Como senador de Illinois carismatizó su discurso por su capacidad de ayudar a las clases más bajas, como senador de Estados Unidos abogó siempre por la transparencia del gobierno y el control de las actividades bélicas y como candidato fijó sus promesas en tres deseos universales; fin de la guerra de Irak, asistencia sanitaria para todos e independencia energética. Para un país en contínuo afán de conquista, sus promesas parecían más una quimera que una realidad para el resto del planeta. Por ello, ahora que le vemos investido y sonriente, no podemos evitar sentir un leve cosquilleo por creer que, por fin, el mundo ha dado un paso para girar hacia la senda correcta.

Acuciado por una grave crisis y puesto en duda por los más incrédulos, a Obama le toca la tarea de cambiar el mundo sin caer en la tentación de que el mundo le cambie a él. En los ojos del hijo del negro que un día fue expulsado de un bar todos reconocemos los sueños que muchos pensamos que jamás se cumplirían. El simple hecho de que Estados Unidos haya elegido un presidente negro cambia muchas cosas. Llegó su turno. Barack Barack. Suerte Obama.

domingo, 18 de enero de 2009

Los restos del naufragio

Las pequeñas reuniones en casa con los amigos tienen implícita la condición de ser más fructíferas de lo que piensas y que acaban demasiado tarde.

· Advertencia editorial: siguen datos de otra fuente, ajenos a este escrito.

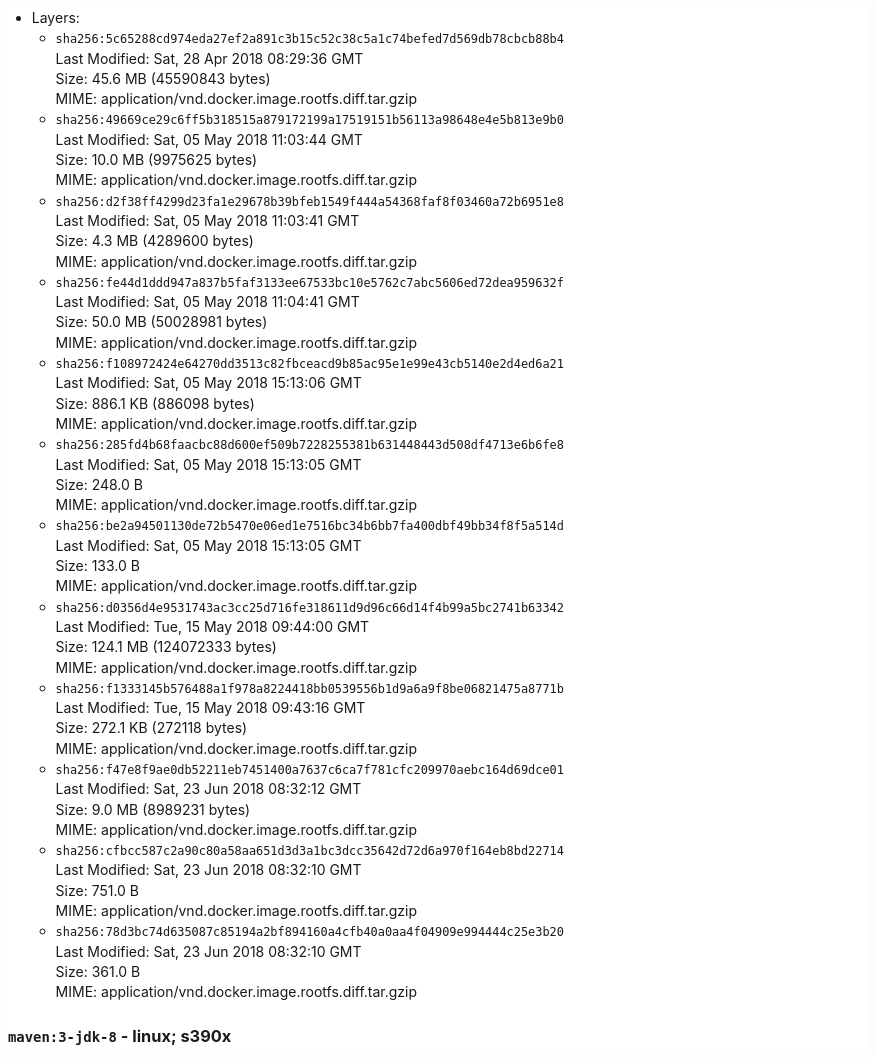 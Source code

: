 -	Layers:
	-	`sha256:5c65288cd974eda27ef2a891c3b15c52c38c5a1c74befed7d569db78cbcb88b4`  
		Last Modified: Sat, 28 Apr 2018 08:29:36 GMT  
		Size: 45.6 MB (45590843 bytes)  
		MIME: application/vnd.docker.image.rootfs.diff.tar.gzip
	-	`sha256:49669ce29c6ff5b318515a879172199a17519151b56113a98648e4e5b813e9b0`  
		Last Modified: Sat, 05 May 2018 11:03:44 GMT  
		Size: 10.0 MB (9975625 bytes)  
		MIME: application/vnd.docker.image.rootfs.diff.tar.gzip
	-	`sha256:d2f38ff4299d23fa1e29678b39bfeb1549f444a54368faf8f03460a72b6951e8`  
		Last Modified: Sat, 05 May 2018 11:03:41 GMT  
		Size: 4.3 MB (4289600 bytes)  
		MIME: application/vnd.docker.image.rootfs.diff.tar.gzip
	-	`sha256:fe44d1ddd947a837b5faf3133ee67533bc10e5762c7abc5606ed72dea959632f`  
		Last Modified: Sat, 05 May 2018 11:04:41 GMT  
		Size: 50.0 MB (50028981 bytes)  
		MIME: application/vnd.docker.image.rootfs.diff.tar.gzip
	-	`sha256:f108972424e64270dd3513c82fbceacd9b85ac95e1e99e43cb5140e2d4ed6a21`  
		Last Modified: Sat, 05 May 2018 15:13:06 GMT  
		Size: 886.1 KB (886098 bytes)  
		MIME: application/vnd.docker.image.rootfs.diff.tar.gzip
	-	`sha256:285fd4b68faacbc88d600ef509b7228255381b631448443d508df4713e6b6fe8`  
		Last Modified: Sat, 05 May 2018 15:13:05 GMT  
		Size: 248.0 B  
		MIME: application/vnd.docker.image.rootfs.diff.tar.gzip
	-	`sha256:be2a94501130de72b5470e06ed1e7516bc34b6bb7fa400dbf49bb34f8f5a514d`  
		Last Modified: Sat, 05 May 2018 15:13:05 GMT  
		Size: 133.0 B  
		MIME: application/vnd.docker.image.rootfs.diff.tar.gzip
	-	`sha256:d0356d4e9531743ac3cc25d716fe318611d9d96c66d14f4b99a5bc2741b63342`  
		Last Modified: Tue, 15 May 2018 09:44:00 GMT  
		Size: 124.1 MB (124072333 bytes)  
		MIME: application/vnd.docker.image.rootfs.diff.tar.gzip
	-	`sha256:f1333145b576488a1f978a8224418bb0539556b1d9a6a9f8be06821475a8771b`  
		Last Modified: Tue, 15 May 2018 09:43:16 GMT  
		Size: 272.1 KB (272118 bytes)  
		MIME: application/vnd.docker.image.rootfs.diff.tar.gzip
	-	`sha256:f47e8f9ae0db52211eb7451400a7637c6ca7f781cfc209970aebc164d69dce01`  
		Last Modified: Sat, 23 Jun 2018 08:32:12 GMT  
		Size: 9.0 MB (8989231 bytes)  
		MIME: application/vnd.docker.image.rootfs.diff.tar.gzip
	-	`sha256:cfbcc587c2a90c80a58aa651d3d3a1bc3dcc35642d72d6a970f164eb8bd22714`  
		Last Modified: Sat, 23 Jun 2018 08:32:10 GMT  
		Size: 751.0 B  
		MIME: application/vnd.docker.image.rootfs.diff.tar.gzip
	-	`sha256:78d3bc74d635087c85194a2bf894160a4cfb40a0aa4f04909e994444c25e3b20`  
		Last Modified: Sat, 23 Jun 2018 08:32:10 GMT  
		Size: 361.0 B  
		MIME: application/vnd.docker.image.rootfs.diff.tar.gzip

### `maven:3-jdk-8` - linux; s390x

Por eso, cuando les despides enla puerta del ascensor y cierras la puerta de tu casa, lo primero que tiendes a pensar es "tengo tanto sueño que voy a destrozar la cama". Suele pasar también, que en el mismo momento en el que lo piensas, desvías la mirada hacia la mesa del salón y... catástrofe; a ver quien se pone a recoger todo esto ahora.

Montar la fiestecilla en casa es lo que tiene, si eres anfitrión cuentas con la comodidad de terminar la charla e irte el primero a casa, pero has de cargar con la desventaja que supone tener que recogerlo todo. Un vistazo al desorden y un pensamiento de inquietud que ronda la cabeza, "cuando vea este desastre mañana Sagrario seguro que se cabrea". "Total, son cuatro pipas, que diría aquel. Me voy a la cama y ya lo recogeré mañana".

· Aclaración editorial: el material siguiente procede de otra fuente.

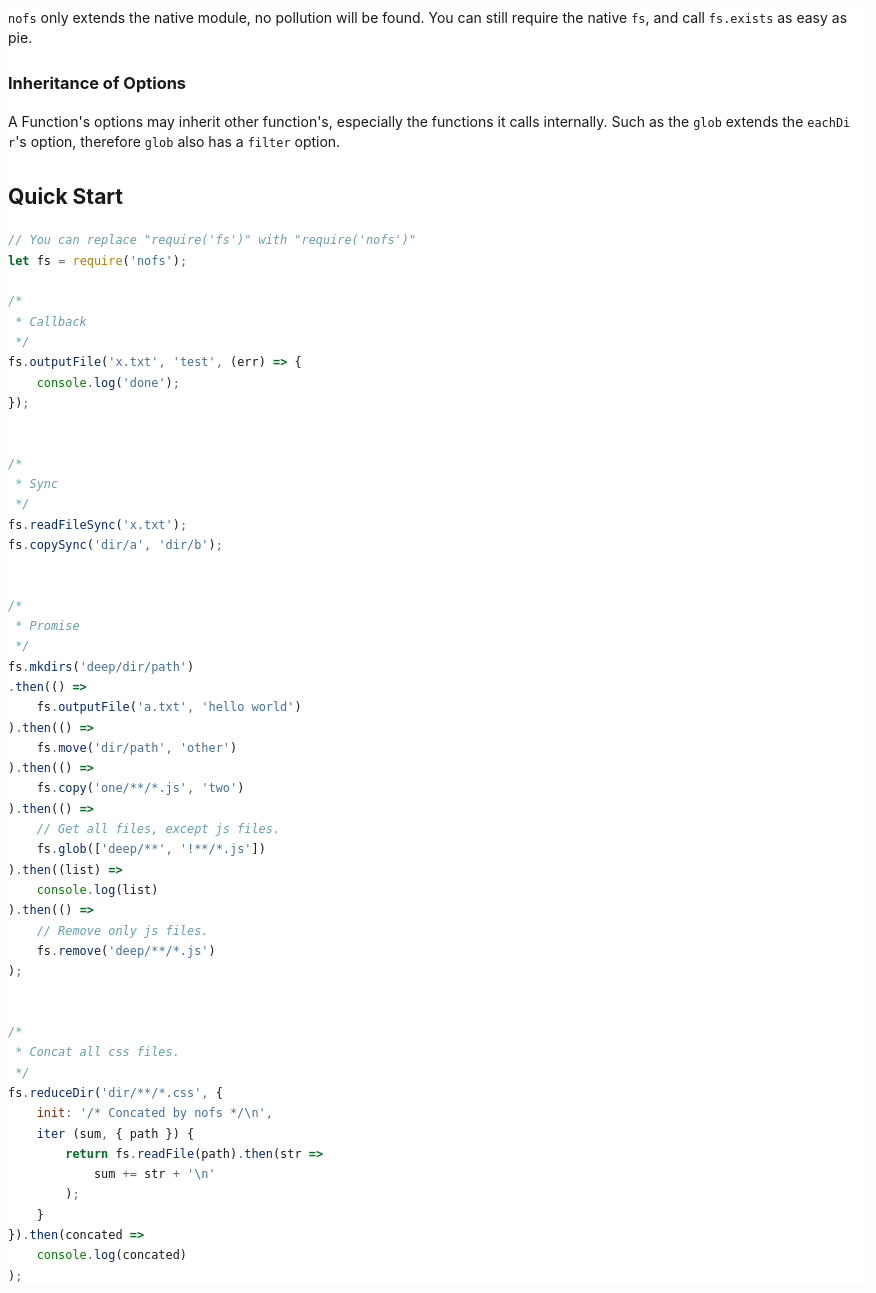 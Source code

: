 `nofs` only extends the native module, no pollution will be found. You can
still require the native `fs`, and call `fs.exists` as easy as pie.

### Inheritance of Options

A Function's options may inherit other function's, especially the functions it calls internally. Such as the `glob` extends the `eachDir`'s
option, therefore `glob` also has a `filter` option.

## Quick Start

```js
// You can replace "require('fs')" with "require('nofs')"
let fs = require('nofs');

/*
 * Callback
 */
fs.outputFile('x.txt', 'test', (err) => {
    console.log('done');
});


/*
 * Sync
 */
fs.readFileSync('x.txt');
fs.copySync('dir/a', 'dir/b');


/*
 * Promise
 */
fs.mkdirs('deep/dir/path')
.then(() =>
    fs.outputFile('a.txt', 'hello world')
).then(() =>
    fs.move('dir/path', 'other')
).then(() =>
    fs.copy('one/**/*.js', 'two')
).then(() =>
    // Get all files, except js files.
    fs.glob(['deep/**', '!**/*.js'])
).then((list) =>
    console.log(list)
).then(() =>
    // Remove only js files.
    fs.remove('deep/**/*.js')
);


/*
 * Concat all css files.
 */
fs.reduceDir('dir/**/*.css', {
    init: '/* Concated by nofs */\n',
    iter (sum, { path }) {
        return fs.readFile(path).then(str =>
            sum += str + '\n'
        );
    }
}).then(concated =>
    console.log(concated)
);
```

[nokit]: https://github.com/ysmood/nokit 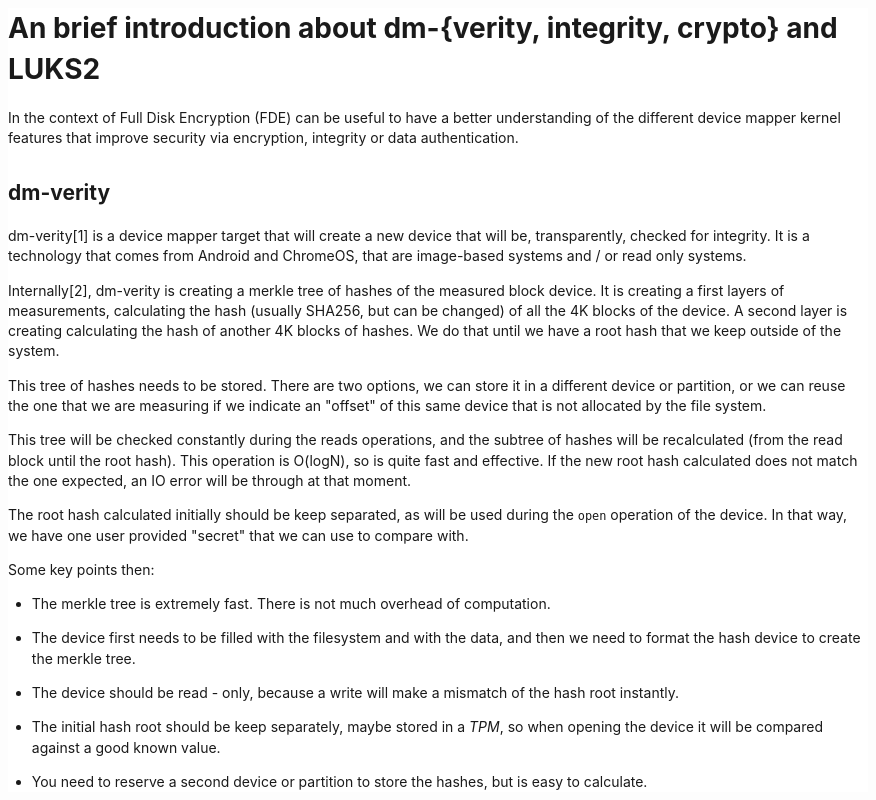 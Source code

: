 An brief introduction about dm-{verity, integrity, crypto} and LUKS2
====================================================================

In the context of Full Disk Encryption (FDE) can be useful to have a
better understanding of the different device mapper kernel features
that improve security via encryption, integrity or data
authentication.


dm-verity
---------

dm-verity[1] is a device mapper target that will create a new device
that will be, transparently, checked for integrity.  It is a
technology that comes from Android and ChromeOS, that are image-based
systems and / or read only systems.

Internally[2], dm-verity is creating a merkle tree of hashes of the
measured block device.  It is creating a first layers of measurements,
calculating the hash (usually SHA256, but can be changed) of all the
4K blocks of the device.  A second layer is creating calculating the
hash of another 4K blocks of hashes.  We do that until we have a root
hash that we keep outside of the system.

This tree of hashes needs to be stored.  There are two options, we can
store it in a different device or partition, or we can reuse the one
that we are measuring if we indicate an "offset" of this same device
that is not allocated by the file system.

This tree will be checked constantly during the reads operations, and
the subtree of hashes will be recalculated (from the read block until
the root hash).  This operation is O(logN), so is quite fast and
effective.  If the new root hash calculated does not match the one
expected, an IO error will be through at that moment.

The root hash calculated initially should be keep separated, as will
be used during the `open` operation of the device.  In that way, we
have one user provided "secret" that we can use to compare with.

Some key points then:

  * The merkle tree is extremely fast.  There is not much overhead of
    computation.

  * The device first needs to be filled with the filesystem and with
    the data, and then we need to format the hash device to create the
    merkle tree.

  * The device should be read - only, because a write will make a
    mismatch of the hash root instantly.

  * The initial hash root should be keep separately, maybe stored in a
    *TPM*, so when opening the device it will be compared against a
    good known value.

  * You need to reserve a second device or partition to store the
    hashes, but is easy to calculate.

Y mañana llega la pereza. Buf. Si tengo ganas que me maten. En fin. Las pizzas las pediste por no ponerte a preparar nada de cena. Los cubatas de los bebiste con gusto porque te salían gratis. El agua la sacaste de la nevera porque siempre llega un momento en el que vence la sed. El picoteo surge espontáneamente en la undécima conversación de la noche. Los vasos vaciós junto a la hielera encharcada indican que no lo escupísteis. Y el mando de la play aún te recuerda las risas provocadas por no saberse la canción de Pastora. Dos viajes al lavavajillas, un par de ellos a la basura y nada más que abrir y cerrar el mueble bar del comedor. Ya está ¿Ves cómo no era para tanto? Eso sí, la próxima la montamos en la casa del Rubio. Y que recoja él y sepa lo que siente padre cuando se emborracha.

miércoles, 14 de enero de 2009

Así limpiaba, así, así

Una de las principales cosas de las que aprendes a ser consciente cuando cambias el hogar paternal por la emancipación en pareja es que dejan de producirse milagros. Los calcetines dejan de aparecer debidamente doblados en el cajón como por arte de magia, los pantalones dejan de estar cada lunes debidamente planchados y doblados después de haberlos dejado sobre la primera silla del comedor y la pila deja de estar libre de cacharros tras las comidas.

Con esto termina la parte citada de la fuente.